Neutron scattering data were collected with a high-resolution pulse cold-neutron spectrometer AGNES [30,31] belonging to Institute for Solid State Physics (ISSP), University of Tokyo. This spectrometer is installed with the cold neutron guide (C3-1) of the research reactor, JRR-3 in Japan Atomic Energy Agency (JAEA), Tokai, Japan. Neutrons with a wavelength of 0.422 nm are extracted with an array of five PG(002) monochromators and pulsed with a double Fermi chopper. The pulsed neutrons are scattered by a sample and detected with 328 He tube detectors arranged in a wide detector arranged in a wide detector bank covering the scattering angles of 10–130°. The energy resolution (full width at half-maximum of the elastic peak) of ΔE was 0.12 μeV. The accessible energy windows, Q = (4π/λ)sinθ, where 2θ denotes scattering angle and λ denotes the wavelength of incident neutrons) range of the spectrometer, are –3 meV< $\hslash$ω <20 meV, 0.2 < Q < 2.7 Å⁻¹, respectively. The data of a sample solution at 168 K, where the motion of water molecules and agarose molecules is completely frozen, were used as the resolution function of the instrument. The measured time-of-flight spectra were normalized using the vanadium standard, corrected for transmission, subtracted from the contribution of the sample cell, and transformed into the energy spectra. The raw data were reduced using AGDAS 3, an in-house software at AGNES.

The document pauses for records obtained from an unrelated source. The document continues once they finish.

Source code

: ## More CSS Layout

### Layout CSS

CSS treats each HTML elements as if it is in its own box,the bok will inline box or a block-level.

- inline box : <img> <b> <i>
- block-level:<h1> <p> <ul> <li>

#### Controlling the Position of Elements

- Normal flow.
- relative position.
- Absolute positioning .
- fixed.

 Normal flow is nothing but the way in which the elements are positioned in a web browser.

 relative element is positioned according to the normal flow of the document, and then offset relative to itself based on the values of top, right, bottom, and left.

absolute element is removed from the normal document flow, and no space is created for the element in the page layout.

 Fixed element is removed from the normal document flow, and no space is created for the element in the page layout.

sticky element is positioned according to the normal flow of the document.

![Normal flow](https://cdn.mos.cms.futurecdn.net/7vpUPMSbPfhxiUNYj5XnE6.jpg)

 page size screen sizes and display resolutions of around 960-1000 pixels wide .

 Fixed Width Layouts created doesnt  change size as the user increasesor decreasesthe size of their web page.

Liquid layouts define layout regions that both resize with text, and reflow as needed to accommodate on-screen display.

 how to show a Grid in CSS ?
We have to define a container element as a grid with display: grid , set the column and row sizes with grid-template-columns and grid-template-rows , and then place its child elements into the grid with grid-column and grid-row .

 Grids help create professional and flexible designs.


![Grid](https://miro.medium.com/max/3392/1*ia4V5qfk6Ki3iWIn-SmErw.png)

In this experiment, D₂O and normal (non-deuterated) agarose were used to observe both dynamics of water and agarose molecules. The number ratio of agarose monomer to water is about 1:560, so the number ratio of H to D atoms is about 1:60. Since the ratio of incoherent scattering cross section of H atom to D atom is about 40:1, the relative scattering intensity from H atoms of agarose to that from D atoms of D₂O is expected to be comparable in this sample solution.

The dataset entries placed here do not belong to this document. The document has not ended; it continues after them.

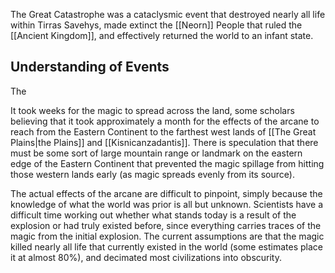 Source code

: The Great Catastrophe was a cataclysmic event that destroyed nearly all life within Tirras Savehys,  made extinct the [[Neorn]] People that ruled the [[Ancient Kingdom]], and effectively returned the world to an infant state.
## Understanding of Events

The 

It took weeks for the magic to spread across the land, some scholars believing that it took approximately a month for the effects of the arcane to reach from the Eastern Continent to the farthest west lands of [[The Great Plains|the Plains]] and [[Kisnicanzadantis]]. There is speculation that there must be some sort of large mountain range or landmark on the eastern edge of the Eastern Continent that prevented the magic spillage from hitting those western lands early (as magic spreads evenly from its source).

The actual effects of the arcane are difficult to pinpoint, simply because the knowledge of what the world was prior is all but unknown. Scientists have a difficult time working out whether what stands today is a result of the explosion or had truly existed before, since everything carries traces of the magic from the initial explosion. The current assumptions are that the magic killed nearly all life that currently existed in the world (some estimates place it at almost 80%), and decimated most civilizations into obscurity.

About 3.3 cc of the solution, prepared at 95 °C as above, was loaded in a concentric double cylinder Al cell kept at 70 °C, quickly indium-sealed and set in a cryostat kept at 330 K. The thickness of the sample was 2 mm, which corresponds to 88% neutron transmission, to avoid multiple scattering. The temperature of the samples was controlled by placing them in top-loading closed cycle refrigerators. Measurements were taken in the cooling direction from 343 K to 277 K and then in the heating direction up to 343 K. After reaching the target temperature, a wait of 30 min was allowed, and then, the measurement was started. The duration of the measurement was about 6 h for each. The measurement to obtain the resolution function was performed at 168 K. The empty cell was measured at room temperature, and the data were used as background. Bulk D₂O was also measured for comparison.

4.3. Transmittance of Visible Light

Transmittance of visible light in agarose solution was measured using a Shimazu Spectronic 20A spectrometer (Kyoto, Japan). The wavelength of the incident light was 600 nm. The sample solution in the sample tube with an inner diameter of 13 mm was transferred to a thermostatic bath, waited for about 10 min after reaching each target temperature and then quickly set in the spectrometer to measure transmittance. At the temperature where the sol–gel transition starts, the measurement was made again after 30 min. The measurements were carried out in the temperature range 280–360 K in the cooling direction followed by the heating direction.